→ WORK ORDER
Pick out every line in the data below that holds "Explorer版本".

(Saved entries)

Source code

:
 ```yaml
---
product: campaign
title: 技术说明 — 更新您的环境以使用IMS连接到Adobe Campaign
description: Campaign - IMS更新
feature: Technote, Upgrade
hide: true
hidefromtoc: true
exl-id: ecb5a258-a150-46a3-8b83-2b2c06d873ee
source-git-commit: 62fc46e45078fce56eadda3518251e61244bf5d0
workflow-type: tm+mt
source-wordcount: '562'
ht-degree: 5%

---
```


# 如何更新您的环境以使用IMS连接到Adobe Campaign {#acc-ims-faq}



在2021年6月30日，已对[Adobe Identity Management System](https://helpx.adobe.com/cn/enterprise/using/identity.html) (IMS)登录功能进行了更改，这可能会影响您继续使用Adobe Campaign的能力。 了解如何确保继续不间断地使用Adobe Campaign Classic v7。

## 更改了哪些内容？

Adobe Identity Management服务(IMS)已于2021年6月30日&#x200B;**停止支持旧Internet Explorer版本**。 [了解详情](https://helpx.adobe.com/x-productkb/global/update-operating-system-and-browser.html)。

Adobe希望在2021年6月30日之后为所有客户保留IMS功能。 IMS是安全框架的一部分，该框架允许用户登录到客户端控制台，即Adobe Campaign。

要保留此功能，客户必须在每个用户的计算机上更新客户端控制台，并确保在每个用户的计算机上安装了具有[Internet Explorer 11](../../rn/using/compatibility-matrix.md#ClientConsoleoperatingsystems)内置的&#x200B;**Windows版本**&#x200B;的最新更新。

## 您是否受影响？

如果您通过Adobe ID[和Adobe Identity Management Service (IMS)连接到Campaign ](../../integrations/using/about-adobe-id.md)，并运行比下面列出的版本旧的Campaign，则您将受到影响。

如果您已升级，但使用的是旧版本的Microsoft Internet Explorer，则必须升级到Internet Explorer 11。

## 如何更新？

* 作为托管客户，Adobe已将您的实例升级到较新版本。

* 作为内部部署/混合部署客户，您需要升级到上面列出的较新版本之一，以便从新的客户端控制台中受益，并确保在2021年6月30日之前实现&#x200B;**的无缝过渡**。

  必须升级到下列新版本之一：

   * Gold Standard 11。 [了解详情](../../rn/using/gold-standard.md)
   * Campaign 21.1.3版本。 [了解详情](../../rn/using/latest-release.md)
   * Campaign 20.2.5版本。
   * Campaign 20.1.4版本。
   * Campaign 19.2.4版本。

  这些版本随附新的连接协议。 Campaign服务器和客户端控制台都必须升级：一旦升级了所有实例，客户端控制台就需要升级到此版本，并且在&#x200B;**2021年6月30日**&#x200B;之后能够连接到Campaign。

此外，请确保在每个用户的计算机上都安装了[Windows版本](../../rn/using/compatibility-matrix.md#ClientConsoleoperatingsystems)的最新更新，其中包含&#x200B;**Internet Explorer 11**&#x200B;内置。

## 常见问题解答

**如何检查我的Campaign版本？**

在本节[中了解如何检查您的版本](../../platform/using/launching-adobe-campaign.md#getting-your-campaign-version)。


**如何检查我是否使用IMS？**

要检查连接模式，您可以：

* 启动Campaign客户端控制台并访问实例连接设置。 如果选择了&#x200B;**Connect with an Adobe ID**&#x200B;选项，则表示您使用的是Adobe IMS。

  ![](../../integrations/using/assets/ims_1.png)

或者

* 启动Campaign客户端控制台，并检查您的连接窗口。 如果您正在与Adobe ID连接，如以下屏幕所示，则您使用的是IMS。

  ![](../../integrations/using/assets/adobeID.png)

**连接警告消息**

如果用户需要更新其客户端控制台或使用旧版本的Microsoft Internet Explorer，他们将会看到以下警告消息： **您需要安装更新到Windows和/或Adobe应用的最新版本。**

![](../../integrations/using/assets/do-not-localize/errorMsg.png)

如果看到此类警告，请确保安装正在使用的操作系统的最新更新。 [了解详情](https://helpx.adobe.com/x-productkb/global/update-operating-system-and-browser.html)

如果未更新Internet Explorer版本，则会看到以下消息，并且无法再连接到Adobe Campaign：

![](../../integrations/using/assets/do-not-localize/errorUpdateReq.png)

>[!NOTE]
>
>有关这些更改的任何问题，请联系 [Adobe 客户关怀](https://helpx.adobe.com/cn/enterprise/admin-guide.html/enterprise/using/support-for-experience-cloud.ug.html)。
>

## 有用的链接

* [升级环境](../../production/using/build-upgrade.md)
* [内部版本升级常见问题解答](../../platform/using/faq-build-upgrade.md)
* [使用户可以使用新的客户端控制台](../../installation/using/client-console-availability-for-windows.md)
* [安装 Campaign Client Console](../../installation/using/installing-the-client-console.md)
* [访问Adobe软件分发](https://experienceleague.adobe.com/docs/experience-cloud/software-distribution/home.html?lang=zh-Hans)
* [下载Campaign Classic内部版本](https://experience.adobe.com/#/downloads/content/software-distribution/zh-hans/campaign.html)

→ ANSWER
Adobe Identity Management服务(IMS)已于2021年6月30日&#x200B;**停止支持旧Internet Explorer版本**。 [了解详情](https://helpx.adobe.com/x-productkb/global/update-operating-system-and-browser.html)。
如果未更新Internet Explorer版本，则会看到以下消息，并且无法再连接到Adobe Campaign：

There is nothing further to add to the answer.